11.4 Application to the Boston HMDA Data

This book is in Open Review. We want your feedback to make the book better for you and other students. You may annotate some text by selecting it with the cursor and then click "Annotate" in the pop-up menu. You can also see the annotations of others: click the arrow in the upper right hand corner of the page

Models (11.6) and (11.7) indicate that denial rates are higher for African American applicants holding constant the payment-to-income ratio. Both results could be subject to omitted variable bias. In order to obtain a more trustworthy estimate of the effect of being black on the probability of a mortgage application denial we estimate a linear probability model as well as several Logit and Probit models. We thereby control for financial variables and additional applicant characteristics which are likely to influence the probability of denial and differ between black and white applicants.

Sample averages as shown in Table 11.1 of the book can be easily reproduced using the functions mean() (as usual for numeric variables) and prop.table() (for factor variables).

# Mean P/I ratio
mean(HMDA$pirat)
#> [1] 0.3308136

# inhouse expense-to-total-income ratio
mean(HMDA$hirat)
#> [1] 0.2553461

# loan-to-value ratio
mean(HMDA$lvrat)
#> [1] 0.7377759

# consumer credit score
mean(as.numeric(HMDA$chist))
#> [1] 2.116387

# mortgage credit score
mean(as.numeric(HMDA$mhist))
#> [1] 1.721008

# public bad credit record
mean(as.numeric(HMDA$phist)-1)
#> [1] 0.07352941

# denied mortgage insurance
prop.table(table(HMDA$insurance))
#> 
#>         no        yes 
#> 0.97983193 0.02016807

# self-employed
prop.table(table(HMDA$selfemp))
#> 
#>        no       yes 
#> 0.8836134 0.1163866

# single
prop.table(table(HMDA$single))
#> 
#>        no       yes 
#> 0.6067227 0.3932773

# high school diploma
prop.table(table(HMDA$hschool))
#> 
#>         no        yes 
#> 0.01638655 0.98361345

# unemployment rate
mean(HMDA$unemp)
#> [1] 3.774496

# condominium
prop.table(table(HMDA$condomin))
#> 
#>        no       yes 
#> 0.7117647 0.2882353

# black
prop.table(table(HMDA$black))
#> 
#>       no      yes 
#> 0.857563 0.142437

# deny
prop.table(table(HMDA$deny))
#> 
#>         0         1 
#> 0.8802521 0.1197479

See Chapter 11.4 of the book or use R’s help function for more on variables contained in the HMDA dataset.

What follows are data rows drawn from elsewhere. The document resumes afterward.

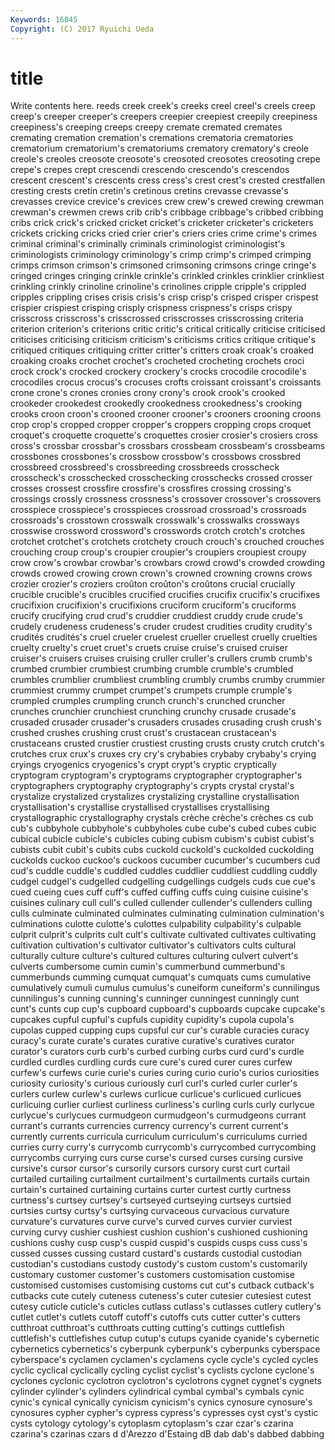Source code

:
 ```yaml
---
Keywords: 16045 
Copyright: (C) 2017 Ryuichi Ueda
---
```


# title

Write contents here.
reeds creek creek's creeks creel creel's creels creep
creep's creeper creeper's creepers creepier creepiest creepily creepiness creepiness's creeping
creeps creepy cremate cremated cremates cremating cremation cremation's cremations crematoria
crematories crematorium crematorium's crematoriums crematory crematory's creole creole's creoles creosote
creosote's creosoted creosotes creosoting crepe crepe's crepes crept crescendi crescendo
crescendo's crescendos crescent crescent's crescents cress cress's crest crest's crested
crestfallen cresting crests cretin cretin's cretinous cretins crevasse crevasse's crevasses
crevice crevice's crevices crew crew's crewed crewing crewman crewman's crewmen
crews crib crib's cribbage cribbage's cribbed cribbing cribs crick crick's
cricked cricket cricket's cricketer cricketer's cricketers crickets cricking cricks cried
crier crier's criers cries crime crime's crimes criminal criminal's criminally
criminals criminologist criminologist's criminologists criminology criminology's crimp crimp's crimped crimping
crimps crimson crimson's crimsoned crimsoning crimsons cringe cringe's cringed cringes
cringing crinkle crinkle's crinkled crinkles crinklier crinkliest crinkling crinkly crinoline
crinoline's crinolines cripple cripple's crippled cripples crippling crises crisis crisis's
crisp crisp's crisped crisper crispest crispier crispiest crisping crisply crispness
crispness's crisps crispy crisscross crisscross's crisscrossed crisscrosses crisscrossing criteria criterion
criterion's criterions critic critic's critical critically criticise criticised criticises criticising
criticism criticism's criticisms critics critique critique's critiqued critiques critiquing critter
critter's critters croak croak's croaked croaking croaks crochet crochet's crocheted
crocheting crochets croci crock crock's crocked crockery crockery's crocks crocodile
crocodile's crocodiles crocus crocus's crocuses crofts croissant croissant's croissants crone
crone's crones cronies crony crony's crook crook's crooked crookeder crookedest
crookedly crookedness crookedness's crooking crooks croon croon's crooned crooner crooner's
crooners crooning croons crop crop's cropped cropper cropper's croppers cropping
crops croquet croquet's croquette croquette's croquettes crosier crosier's crosiers cross
cross's crossbar crossbar's crossbars crossbeam crossbeam's crossbeams crossbones crossbones's crossbow
crossbow's crossbows crossbred crossbreed crossbreed's crossbreeding crossbreeds crosscheck crosscheck's crosschecked
crosschecking crosschecks crossed crosser crosses crossest crossfire crossfire's crossfires crossing
crossing's crossings crossly crossness crossness's crossover crossover's crossovers crosspiece crosspiece's
crosspieces crossroad crossroad's crossroads crossroads's crosstown crosswalk crosswalk's crosswalks crossways
crosswise crossword crossword's crosswords crotch crotch's crotches crotchet crotchet's crotchets
crotchety crouch crouch's crouched crouches crouching croup croup's croupier croupier's
croupiers croupiest croupy crow crow's crowbar crowbar's crowbars crowd crowd's
crowded crowding crowds crowed crowing crown crown's crowned crowning crowns
crows crozier crozier's croziers croûton croûton's croûtons crucial crucially crucible
crucible's crucibles crucified crucifies crucifix crucifix's crucifixes crucifixion crucifixion's crucifixions
cruciform cruciform's cruciforms crucify crucifying crud crud's cruddier cruddiest cruddy
crude crude's crudely crudeness crudeness's cruder crudest crudities crudity crudity's
crudités crudités's cruel crueler cruelest crueller cruellest cruelly cruelties cruelty
cruelty's cruet cruet's cruets cruise cruise's cruised cruiser cruiser's cruisers
cruises cruising cruller cruller's crullers crumb crumb's crumbed crumbier crumbiest
crumbing crumble crumble's crumbled crumbles crumblier crumbliest crumbling crumbly crumbs
crumby crummier crummiest crummy crumpet crumpet's crumpets crumple crumple's crumpled
crumples crumpling crunch crunch's crunched cruncher crunches crunchier crunchiest crunching
crunchy crusade crusade's crusaded crusader crusader's crusaders crusades crusading crush
crush's crushed crushes crushing crust crust's crustacean crustacean's crustaceans crusted
crustier crustiest crusting crusts crusty crutch crutch's crutches crux crux's
cruxes cry cry's crybabies crybaby crybaby's crying cryings cryogenics cryogenics's
crypt crypt's cryptic cryptically cryptogram cryptogram's cryptograms cryptographer cryptographer's cryptographers
cryptography cryptography's crypts crystal crystal's crystalize crystalized crystalizes crystalizing crystalline
crystallisation crystallisation's crystallise crystallised crystallises crystallising crystallographic crystallography crystals crèche
crèche's crèches cs cub cub's cubbyhole cubbyhole's cubbyholes cube cube's
cubed cubes cubic cubical cubicle cubicle's cubicles cubing cubism cubism's
cubist cubist's cubists cubit cubit's cubits cubs cuckold cuckold's cuckolded
cuckolding cuckolds cuckoo cuckoo's cuckoos cucumber cucumber's cucumbers cud cud's
cuddle cuddle's cuddled cuddles cuddlier cuddliest cuddling cuddly cudgel cudgel's
cudgelled cudgelling cudgellings cudgels cuds cue cue's cued cueing cues
cuff cuff's cuffed cuffing cuffs cuing cuisine cuisine's cuisines culinary
cull cull's culled cullender cullender's cullenders culling culls culminate culminated
culminates culminating culmination culmination's culminations culotte culotte's culottes culpability culpability's
culpable culprit culprit's culprits cult cult's cultivate cultivated cultivates cultivating
cultivation cultivation's cultivator cultivator's cultivators cults cultural culturally culture culture's
cultured cultures culturing culvert culvert's culverts cumbersome cumin cumin's cummerbund
cummerbund's cummerbunds cumming cumquat cumquat's cumquats cums cumulative cumulatively cumuli
cumulus cumulus's cuneiform cuneiform's cunnilingus cunnilingus's cunning cunning's cunninger cunningest
cunningly cunt cunt's cunts cup cup's cupboard cupboard's cupboards cupcake
cupcake's cupcakes cupful cupful's cupfuls cupidity cupidity's cupola cupola's cupolas
cupped cupping cups cupsful cur cur's curable curacies curacy curacy's
curate curate's curates curative curative's curatives curator curator's curators curb
curb's curbed curbing curbs curd curd's curdle curdled curdles curdling
curds cure cure's cured curer cures curfew curfew's curfews curie
curie's curies curing curio curio's curios curiosities curiosity curiosity's curious
curiously curl curl's curled curler curler's curlers curlew curlew's curlews
curlicue curlicue's curlicued curlicues curlicuing curlier curliest curliness curliness's curling
curls curly curlycue curlycue's curlycues curmudgeon curmudgeon's curmudgeons currant currant's
currants currencies currency currency's current current's currently currents curricula curriculum
curriculum's curriculums curried curries curry curry's currycomb currycomb's currycombed currycombing
currycombs currying curs curse curse's cursed curses cursing cursive cursive's
cursor cursor's cursorily cursors cursory curst curt curtail curtailed curtailing
curtailment curtailment's curtailments curtails curtain curtain's curtained curtaining curtains curter
curtest curtly curtness curtness's curtsey curtsey's curtseyed curtseying curtseys curtsied
curtsies curtsy curtsy's curtsying curvaceous curvacious curvature curvature's curvatures curve
curve's curved curves curvier curviest curving curvy cushier cushiest cushion
cushion's cushioned cushioning cushions cushy cusp cusp's cuspid cuspid's cuspids
cusps cuss cuss's cussed cusses cussing custard custard's custards custodial
custodian custodian's custodians custody custody's custom custom's customarily customary customer
customer's customers customisation customise customised customises customising customs cut cut's
cutback cutback's cutbacks cute cutely cuteness cuteness's cuter cutesier cutesiest
cutest cutesy cuticle cuticle's cuticles cutlass cutlass's cutlasses cutlery cutlery's
cutlet cutlet's cutlets cutoff cutoff's cutoffs cuts cutter cutter's cutters
cutthroat cutthroat's cutthroats cutting cutting's cuttings cuttlefish cuttlefish's cuttlefishes cutup
cutup's cutups cyanide cyanide's cybernetic cybernetics cybernetics's cyberpunk cyberpunk's cyberpunks
cyberspace cyberspace's cyclamen cyclamen's cyclamens cycle cycle's cycled cycles cyclic
cyclical cyclically cycling cyclist cyclist's cyclists cyclone cyclone's cyclones cyclonic
cyclotron cyclotron's cyclotrons cygnet cygnet's cygnets cylinder cylinder's cylinders cylindrical
cymbal cymbal's cymbals cynic cynic's cynical cynically cynicism cynicism's cynics
cynosure cynosure's cynosures cypher cypher's cypress cypress's cypresses cyst cyst's
cystic cysts cytology cytology's cytoplasm cytoplasm's czar czar's czarina czarina's
czarinas czars d d'Arezzo d'Estaing dB dab dab's dabbed dabbing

Before estimating the models we transform the loan-to-value ratio (lvrat) into a factor variable, where

\[\begin{align*} lvrat = \begin{cases} \text{low} & \text{if} \ \ lvrat < 0.8, \\ \text{medium} & \text{if} \ \ 0.8 \leq lvrat \leq 0.95, \\ \text{high} & \text{if} \ \ lvrat > 0.95 \end{cases} \end{align*}\]

and convert both credit scores to numeric variables.

# define low, medium and high loan-to-value ratio
HMDA$lvrat <- factor(
  ifelse(HMDA$lvrat < 0.8, "low",
  ifelse(HMDA$lvrat >= 0.8 & HMDA$lvrat <= 0.95, "medium", "high")),
  levels = c("low", "medium", "high"))

# convert credit scores to numeric
HMDA$mhist <- as.numeric(HMDA$mhist)
HMDA$chist <- as.numeric(HMDA$chist)

Next we reproduce the estimation results presented in Table 11.2 of the book.

# estimate all 6 models for the denial probability
lpm_HMDA <- lm(deny ~ black + pirat + hirat + lvrat + chist + mhist + phist 
               + insurance + selfemp, data = HMDA)

logit_HMDA <- glm(deny ~ black + pirat + hirat + lvrat + chist + mhist + phist 
                  + insurance + selfemp, 
                  family = binomial(link = "logit"), 
                  data = HMDA)

probit_HMDA1 <- glm(deny ~ black + pirat + hirat + lvrat + chist + mhist + phist 
                     + insurance + selfemp, 
                     family = binomial(link = "probit"), 
                     data = HMDA)

probit_HMDA2 <- glm(deny ~ black + pirat + hirat + lvrat + chist + mhist + phist 
                     + insurance + selfemp + single + hschool + unemp, 
                     family = binomial(link = "probit"), 
                     data = HMDA)

probit_HMDA3 <- glm(deny ~ black + pirat + hirat + lvrat + chist + mhist 
                     + phist + insurance + selfemp + single + hschool + unemp
                     +condomin + I(mhist==3) + I(mhist==4) + I(chist==3) 
                     + I(chist==4) + I(chist==5)+ I(chist==6), 
                     family = binomial(link = "probit"), 
                     data = HMDA)

probit_HMDA4 <- glm(deny ~ black * (pirat + hirat) + lvrat + chist + mhist + phist 
                     + insurance + selfemp + single + hschool + unemp, 
                     family = binomial(link = "probit"), 
                     data = HMDA)

Just as in previous chapters, we store heteroskedasticity-robust standard errors of the coefficient estimators in a list which is then used as the argument se in stargazer().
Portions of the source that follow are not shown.